Par Raymond Pédoussaut
Date de publication originale : 2023 (Wolfskinder)
Date de publication française : 2024 – Gallmeister
Traduction (allemand) : Brice Germain
Genre : Roman noir
Personnages principaux : Smilla, stagiaire journaliste – Jesse, garçon de 17 ans – Edith, sauvageonne de 9 ans – Rebekka jeune femme enlevée
Au fond d’une profonde vallée se trouve le village d’Almenen. Au-dessus de ce village, dans les montagnes, il y a le hameau de Jakobsleiter. La vie y est rude et âpre, ses habitants sont méprisés et rejetés par ceux, plus civilisés, du village. Rebekka, jeune fille de 16 ans, rêvait d’une vie meilleure loin de ce triste hameau. Un jour elle a disparu. Smilla, stagiaire dans une chaîne de télévision locale, ne s’est jamais remise de la disparition de sa meilleure amie Rebekka car elle est convaincue que son amie a été enlevée alors que la police n’a même pas enquêté. Elle fait le rapprochement avec les 31 autres femmes qui se sont volatilisées de la même façon. De retour dans la région après 10 ans, Smilla va déterrer les secrets de Jakobsleiter.
Ce roman choral raconte l’histoire de six points de vue différents. Ceux d’une journaliste obsédée par la disparition de sa meilleure amie, d’un garçon amoureux de la disparue, d’une jeune sauvageonne qui connaît la montagne comme sa poche, d’une institutrice, d’un faux prêtre et enfin celui de la disparue elle-même. Cette grande diversité de façons de voir donne au roman de la vivacité et évite toute monotonie. Elle permet également de présenter toute une galerie de personnages aussi variés qu’attachants.
– Edith, fille de 9 ans, ne parle pas, elle est sauvage, dégourdie et très futée. Elle aime la montagne et le silence – Jesse est un adolescent qui a apprivoisé un loup. Petit à petit, il va comprendre l’histoire de son hameau et se rebeller – Smilla ne cesse de penser à son amie d’enfance disparue. Elle a une idée fixe sur la question et c’est elle qui va donner le coup de pied dans la fourmilière. D’autres personnages font aussi leur apparition : un prêtre pas très catholique qui entretient la phobie de l’antenne radio qu’on vient d’installer, une institutrice déterminée à régulariser l’enseignement dans ce coin perdu, un maire protecteur et un policier amical et compréhensif.
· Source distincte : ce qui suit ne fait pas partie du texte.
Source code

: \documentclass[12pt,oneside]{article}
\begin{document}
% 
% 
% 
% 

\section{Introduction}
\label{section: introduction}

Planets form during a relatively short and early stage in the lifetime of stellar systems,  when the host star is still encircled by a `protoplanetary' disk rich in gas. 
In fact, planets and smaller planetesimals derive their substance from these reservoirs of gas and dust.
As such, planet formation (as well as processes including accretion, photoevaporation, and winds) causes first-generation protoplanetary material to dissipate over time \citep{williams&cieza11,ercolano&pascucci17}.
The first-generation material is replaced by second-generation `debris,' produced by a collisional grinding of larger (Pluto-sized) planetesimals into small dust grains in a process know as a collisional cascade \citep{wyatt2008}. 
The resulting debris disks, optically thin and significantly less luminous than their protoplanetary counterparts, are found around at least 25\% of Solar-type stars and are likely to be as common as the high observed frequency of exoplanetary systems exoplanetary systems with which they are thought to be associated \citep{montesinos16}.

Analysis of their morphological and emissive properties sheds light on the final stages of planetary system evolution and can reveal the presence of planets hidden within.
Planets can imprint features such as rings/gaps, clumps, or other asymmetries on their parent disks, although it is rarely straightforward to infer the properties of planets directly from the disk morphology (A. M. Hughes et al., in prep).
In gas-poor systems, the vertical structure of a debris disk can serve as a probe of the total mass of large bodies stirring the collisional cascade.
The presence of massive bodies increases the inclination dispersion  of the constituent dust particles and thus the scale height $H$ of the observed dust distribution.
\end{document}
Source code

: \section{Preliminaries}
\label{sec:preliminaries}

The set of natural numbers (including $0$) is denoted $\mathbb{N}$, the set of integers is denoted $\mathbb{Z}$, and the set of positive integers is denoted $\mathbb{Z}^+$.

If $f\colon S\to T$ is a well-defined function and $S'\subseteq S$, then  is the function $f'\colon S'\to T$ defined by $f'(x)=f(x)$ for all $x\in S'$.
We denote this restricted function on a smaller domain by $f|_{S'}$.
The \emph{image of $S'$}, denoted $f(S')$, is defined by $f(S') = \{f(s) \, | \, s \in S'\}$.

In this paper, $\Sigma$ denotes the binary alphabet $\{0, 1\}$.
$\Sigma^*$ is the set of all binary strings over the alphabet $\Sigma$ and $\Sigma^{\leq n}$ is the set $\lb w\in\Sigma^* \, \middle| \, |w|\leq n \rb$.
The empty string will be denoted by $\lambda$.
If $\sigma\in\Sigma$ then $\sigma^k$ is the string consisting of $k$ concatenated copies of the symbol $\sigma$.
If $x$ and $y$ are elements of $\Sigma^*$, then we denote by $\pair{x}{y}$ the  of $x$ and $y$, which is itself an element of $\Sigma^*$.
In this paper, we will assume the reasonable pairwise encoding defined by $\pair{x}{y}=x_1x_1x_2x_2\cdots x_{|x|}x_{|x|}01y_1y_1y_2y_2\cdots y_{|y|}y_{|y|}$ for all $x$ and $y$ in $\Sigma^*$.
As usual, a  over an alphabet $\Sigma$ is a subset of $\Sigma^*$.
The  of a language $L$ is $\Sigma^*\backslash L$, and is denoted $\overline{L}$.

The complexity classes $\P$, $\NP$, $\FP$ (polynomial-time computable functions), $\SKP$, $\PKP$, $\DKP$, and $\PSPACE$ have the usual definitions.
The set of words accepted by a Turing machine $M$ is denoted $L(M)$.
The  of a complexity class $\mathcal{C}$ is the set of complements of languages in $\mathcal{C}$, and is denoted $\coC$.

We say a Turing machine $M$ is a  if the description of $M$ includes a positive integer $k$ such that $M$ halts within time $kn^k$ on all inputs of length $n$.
L’intrigue est consistante et relativement complexe, elle entretient un bon suspense avec un certain nombre de surprises qui pimentent le récit. Le dénouement paraîtra peut-être un peu téléphoné à ceux qui ont l’habitude de lire des polars. L’ambiance du hameau reculé de montagne avec ses mystères et ses secrets est particulièrement bien rendue. Des touches d’humour par-ci par-là éclairent la noirceur de l’histoire.
Les enfants loups est un excellent roman, noir et lumineux à la fois.
Extrait :
Je hoche la tête, hésitante. J’ai pas le temps en réalité. Mais je sais que Freigeist est très important pour Jesse. Et qu’en plus, ce ne serait pas une mauvaise chose du tout que quelqu’un le surveille et le dresse un peu pour qu’il ne mange pas tout le temps les chèvres du papa de Jesse.
— Ensuite, je vais seul en classe et je passe ici après les cours pour te récupérer, qu’est-ce que tu en dis ? Et les après-midi où mon père n’a pas besoin de moi, je te montre ce qu’on a étudié, pour que, toi aussi, tu aies école. Ici, sous les arbres.
Il montre du doigt autour de lui. La lumière du soleil tombe à travers les branches et sur son visage. Jesse a un beau visage. Tout y est doux et lisse. Tout le contraire de mon papa. Voilà qu’il m’offre carrément le loup, je me dis, et je me rapproche un peu de lui.
C’est toujours différent de recevoir un cadeau que de devoir le prendre soi-même. Quand on le prend soi-même, ça chatouille dans le ventre. Mais quand on le reçoit, ça chatouille le cœur.